━━━━━ Material for this task
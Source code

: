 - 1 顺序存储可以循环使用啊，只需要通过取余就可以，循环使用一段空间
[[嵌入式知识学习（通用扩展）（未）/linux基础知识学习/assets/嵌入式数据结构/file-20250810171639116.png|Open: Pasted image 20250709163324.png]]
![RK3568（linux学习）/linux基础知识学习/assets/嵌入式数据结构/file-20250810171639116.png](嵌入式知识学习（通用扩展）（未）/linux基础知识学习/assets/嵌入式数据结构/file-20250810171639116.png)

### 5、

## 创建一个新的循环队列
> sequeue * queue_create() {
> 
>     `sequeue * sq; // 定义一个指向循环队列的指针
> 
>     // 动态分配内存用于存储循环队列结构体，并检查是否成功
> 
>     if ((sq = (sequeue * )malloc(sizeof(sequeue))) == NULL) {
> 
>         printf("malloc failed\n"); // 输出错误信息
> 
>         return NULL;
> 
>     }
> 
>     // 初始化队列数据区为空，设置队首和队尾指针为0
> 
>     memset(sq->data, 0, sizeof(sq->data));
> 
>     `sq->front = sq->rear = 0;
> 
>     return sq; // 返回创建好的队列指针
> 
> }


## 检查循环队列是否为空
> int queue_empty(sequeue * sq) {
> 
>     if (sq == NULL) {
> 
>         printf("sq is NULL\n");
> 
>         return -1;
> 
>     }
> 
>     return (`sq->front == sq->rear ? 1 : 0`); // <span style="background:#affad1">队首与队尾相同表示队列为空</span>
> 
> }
━━━━━━━━━━
◆ **Prompt**:
Output each entry precisely as given.

◆ **Response to the task**:
Source code

: - 1 顺序存储可以循环使用啊，只需要通过取余就可以，循环使用一段空间
[[嵌入式知识学习（通用扩展）（未）/linux基础知识学习/assets/嵌入式数据结构/file-20250810171639116.png|Open: Pasted image 20250709163324.png]]
![RK3568（linux学习）/linux基础知识学习/assets/嵌入式数据结构/file-20250810171639116.png](嵌入式知识学习（通用扩展）（未）/linux基础知识学习/assets/嵌入式数据结构/file-20250810171639116.png)

### 5、

## 创建一个新的循环队列
> sequeue * queue_create() {
> 
>     `sequeue * sq; // 定义一个指向循环队列的指针
> 
>     // 动态分配内存用于存储循环队列结构体，并检查是否成功
> 
>     if ((sq = (sequeue * )malloc(sizeof(sequeue))) == NULL) {
> 
>         printf("malloc failed\n"); // 输出错误信息
> 
>         return NULL;
> 
>     }
> 
>     // 初始化队列数据区为空，设置队首和队尾指针为0
> 
>     memset(sq->data, 0, sizeof(sq->data));
> 
>     `sq->front = sq->rear = 0;
> 
>     return sq; // 返回创建好的队列指针
> 
> }


## 检查循环队列是否为空
> int queue_empty(sequeue * sq) {
> 
>     if (sq == NULL) {
> 
>         printf("sq is NULL\n");
> 
>         return -1;
> 
>     }
> 
>     return (`sq->front == sq->rear ? 1 : 0`); // <span style="background:#affad1">队首与队尾相同表示队列为空</span>
> 
> }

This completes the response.